Work with spark-bigquery-connector

# SELECT
from skt.gcp import bq_table_to_pandas 
pandas_df = bq_table_to_pandas("dataset", "table_name", ["col_1", "col_2"], "2020-01-01", "svc_mgmt_num is not null")
# INSERT 
from skt.gcp import pandas_to_bq_table
pandas_to_bq_table(pandas_df, "dataset", "table_name", "2020-03-01")

Send slack message

from skt.ye import slack_send
text = 'Hello'
username = 'airflow'
channel = '#leavemealone'
slack_send(text=text, username=username, channel=channel)
# Send dataframe as text
df = pd.DataFrame(data={'col1': [1, 2], 'col2': [3, 4]})
slack_send(text=df, username=username, channel=channel, dataframe=True)

Get bigquery client

from skt.gcp import get_bigquery_client
bq = get_bigquery_client()
bq.query(query)

IPython BigQuery Magic

from skt.gcp import import_bigquery_ipython_magic

import_bigquery_ipython_magic()

query_params = {
    "p_1": "v_1",
    "dataset": "mnoai",
}
%% bq --params $query_params

SELECT c_1 
FROM {dataset}.user_logs
WHERE c_1 = @p_1

Access MLS

from skt.mls import set_model_name
from skt.mls import get_recent_model_path
from skt.ye import get_pkl_from_hdfs

set_model_name(COMM_DB, params)
path = get_recent_model_path(COMM_DB, model_key)
model = get_pkl_from_hdfs(f'{path})

MLS Model Registry (Upload model_binary(model.tar.gz) / model_meta(model.json) to AWS S3 from YE)
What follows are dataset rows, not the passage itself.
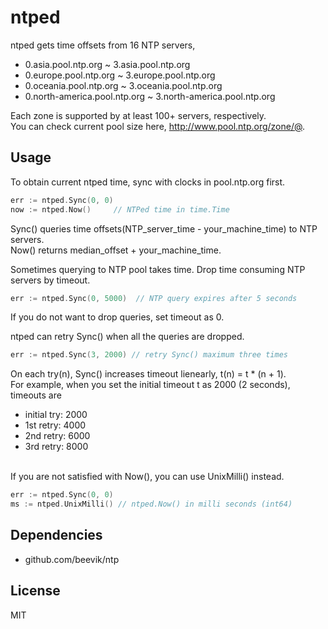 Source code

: ntped
=====
ntped gets time offsets from 16 NTP servers,
* 0.asia.pool.ntp.org ~ 3.asia.pool.ntp.org
* 0.europe.pool.ntp.org ~ 3.europe.pool.ntp.org
* 0.oceania.pool.ntp.org ~ 3.oceania.pool.ntp.org
* 0.north-america.pool.ntp.org ~ 3.north-america.pool.ntp.org

Each zone is supported by at least 100+ servers, respectively.<br>
You can check current pool size here, http://www.pool.ntp.org/zone/@.

Usage
----
To obtain current ntped time, sync with clocks in pool.ntp.org first.
```go
err := ntped.Sync(0, 0)
now := ntped.Now()     // NTPed time in time.Time
```
Sync() queries time offsets(NTP_server_time - your_machine_time) to NTP servers.<br>
Now() returns median_offset + your_machine_time.

Sometimes querying to NTP pool takes time. Drop time consuming NTP servers by timeout.
```go
err := ntped.Sync(0, 5000)  // NTP query expires after 5 seconds
```
If you do not want to drop queries, set timeout as 0.

ntped can retry Sync() when all the queries are dropped.
```go
err := ntped.Sync(3, 2000) // retry Sync() maximum three times
```
On each try(n), Sync() increases timeout lienearly, t(n) = t * (n + 1).<br>
For example, when you set the initial timeout t as 2000 (2 seconds), timeouts are
* initial try: 2000
* 1st retry:   4000
* 2nd retry:   6000
* 3rd retry:   8000

<br>
If you are not satisfied with Now(), you can use UnixMilli() instead.

```go
err := ntped.Sync(0, 0)
ms := ntped.UnixMilli() // ntped.Now() in milli seconds (int64)
```

Dependencies
-----
* github.com/beevik/ntp

License
----
MIT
from skt.mls import save_model

# model object generated by LightGBM or XGBoost
model

# model name
model_name = 'sample_model'
# model version
model_version = 'v1'
# AWS ENV in 'stg / prd / dev' (default is 'stg')
aws_env = 'stg'
# List of features used in ML Model in string type (only for XGBoost model_type)
feature_list = ['feature_1', 'feature_2', 'feature_3']
# Force to overwrite model files on S3 if exists (default is False)
force = False 

save_model(model, model_name, model_version, aws_env, force)

MLS meta_table & meta_table_item related methods

from skt.mls import get_meta_table
from skt.mls import create_meta_table_item
from skt.mls import update_meta_table_item
from skt.mls import get_meta_table_item
from skt.mls import meta_table_to_pandas
from skt.mls import pandas_to_meta_table

# Get a meta_table info
get_meta_table(meta_table_name, aws_env, edd)
# Create a meta_item
create_meta_table_item(meta_table_name, item_name, item_dict, aws_env, edd)
# Update a meta_item
update_meta_table_item(meta_table_name, item_name, item_dict, aws_env, edd)
# Get a meta_item
get_meta_table_item(meta_table_name, item_name, aws_env, edd)
# Get a meta_table as pandas dataframe
meta_table_to_pandas(meta_table_name, aws_env, edd)
# Update pandas dataframe to meta_table
pandas_to_meta_table(method, meta_table_name, dataframe, key, values, aws_env, edd)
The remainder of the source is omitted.